Not Dreaming
A/N: I've done as much research as I could and had the energy to about the things in this story, but since I've never been outside Europe my knowledge of USA in general is mostly what you see in movies and on TV. New York is a big mystery to me, so please just go with it if there are some things that are slightly wrong. Big stuff I'm grateful if you point out.
This would have been way too long put in one chapter so I'm dividing it up. I'm glad the last chapter obviously made sense to everyone. Hopefully this will too.
Chapter 5. NY Stories Pt. I
She was sitting on a bench in Port Authority, reading a book and waiting for him to appear. He was late, but she had seen the traffic outside, so she wasn't concerned yet. Looking up from her book she watched all the hurrying people milling around her. It made her tired just to look at them. Shaking her head she continued to read her book, smiling as she read the notes in the margins.

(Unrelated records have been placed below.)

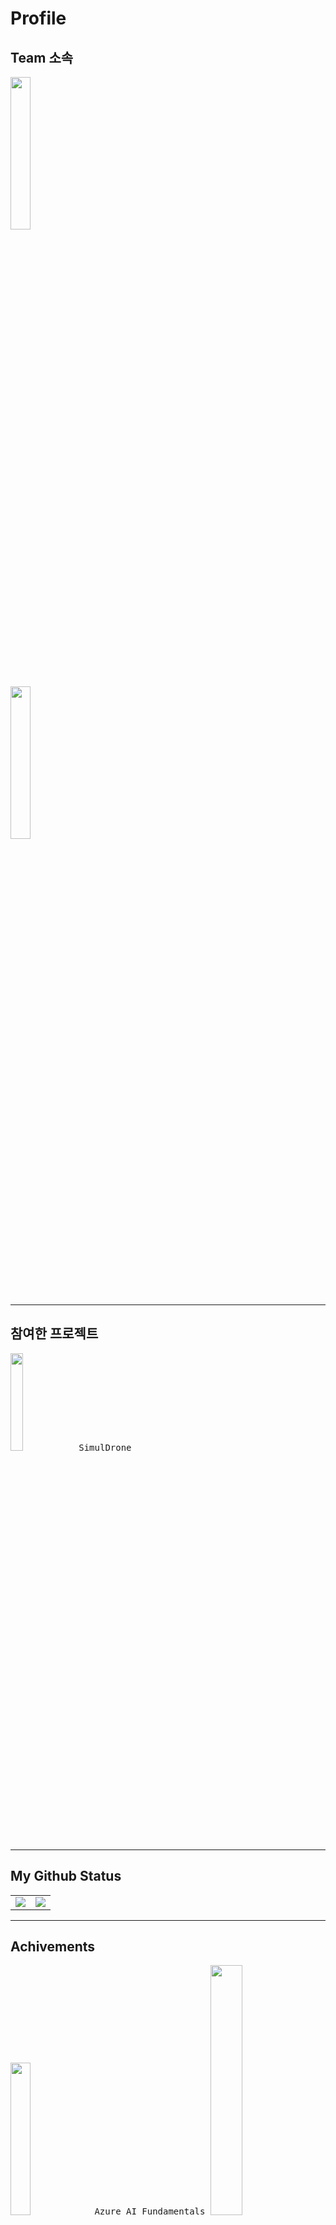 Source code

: # Profile

## Team 소속  
   
<kbd align="left">
 <a title="Team Goocat" href="#">
 <img width="25%" src="https://user-images.githubusercontent.com/6614912/149726630-aefdb0bd-0685-410c-ab33-29303730fc60.png"/></a>
 <a>　　　　　　　　　　　　　　　　　　　　</a>
 <a title="SimulFactory" href="https://mywatt.itch.io/simuldrone">
 <img width="25%" src="https://user-images.githubusercontent.com/6614912/149720331-1e0e6698-a7e1-4b0a-83fe-0aa7a046ce4b.png"/></a>
</kbd>



****

## 참여한 프로젝트
<kbd align="left" title="SimulDrone">
<a href="https://mywatt.itch.io/simuldrone">
 <img width="20%" src="https://user-images.githubusercontent.com/6614912/149727827-4ab29d27-e7f9-44cf-a034-53b3facdefac.png"/></a> 
 <a align="center">SimulDrone</a>
</kbd>


****
## My Github Status

 <table align="center">
  <tr>
    <td valign="top"><img src="https://github-readme-stats.vercel.app/api?username=dskim9752&show_icons=true&title_color=ffffff&icon_color=34abeb&text_color=daf7dc&bg_color=151515"/></td>
    <td valign="top"><img src="https://github-readme-stats.vercel.app/api/top-langs/?username=dskim9752&layout=compact&show_icons=true&title_color=ffffff&icon_color=34abeb&text_color=daf7dc&bg_color=151515"/></td>
  </tr>
</table>

 
****


## Achivements
<kbd align="top">
<a title="Azure AI Fundamentals 900" href="#">
 <img width="25%" src="https://user-images.githubusercontent.com/6614912/149740146-c5872f2e-e311-4e45-af98-21d639c6cbbd.png"/></a>
<a align="center">Azure AI Fundamentals</a>
</kbd>
<kbd align="top">
<a title="Arctic Code Vault Contributor" href="https://archiveprogram.github.com/">
 <img width="32%" src="https://user-images.githubusercontent.com/6614912/149748035-4b681aae-3022-45a8-8041-5a1c567d5cad.png"/></a>
<a align="center">Arctic Code Vault Contributor</a>
</kbd>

She was almost through the book when she noticed someone stop in front of her. She quickly looked up and almost threw the book away before jumping up and throwing her arms around him.
"I believe someone missed me," he said and she could hear the laughter in his voice as he almost staggered backwards before catching her in his arms.
She didn't answer, only pulled back enough to kiss him. He responded eagerly, tangling one hand in her hair and using the other to pull her closer. Her hands, as if having their own life, found their way up to his hair. She smiled through the kiss as she remembered that they always used to end up there.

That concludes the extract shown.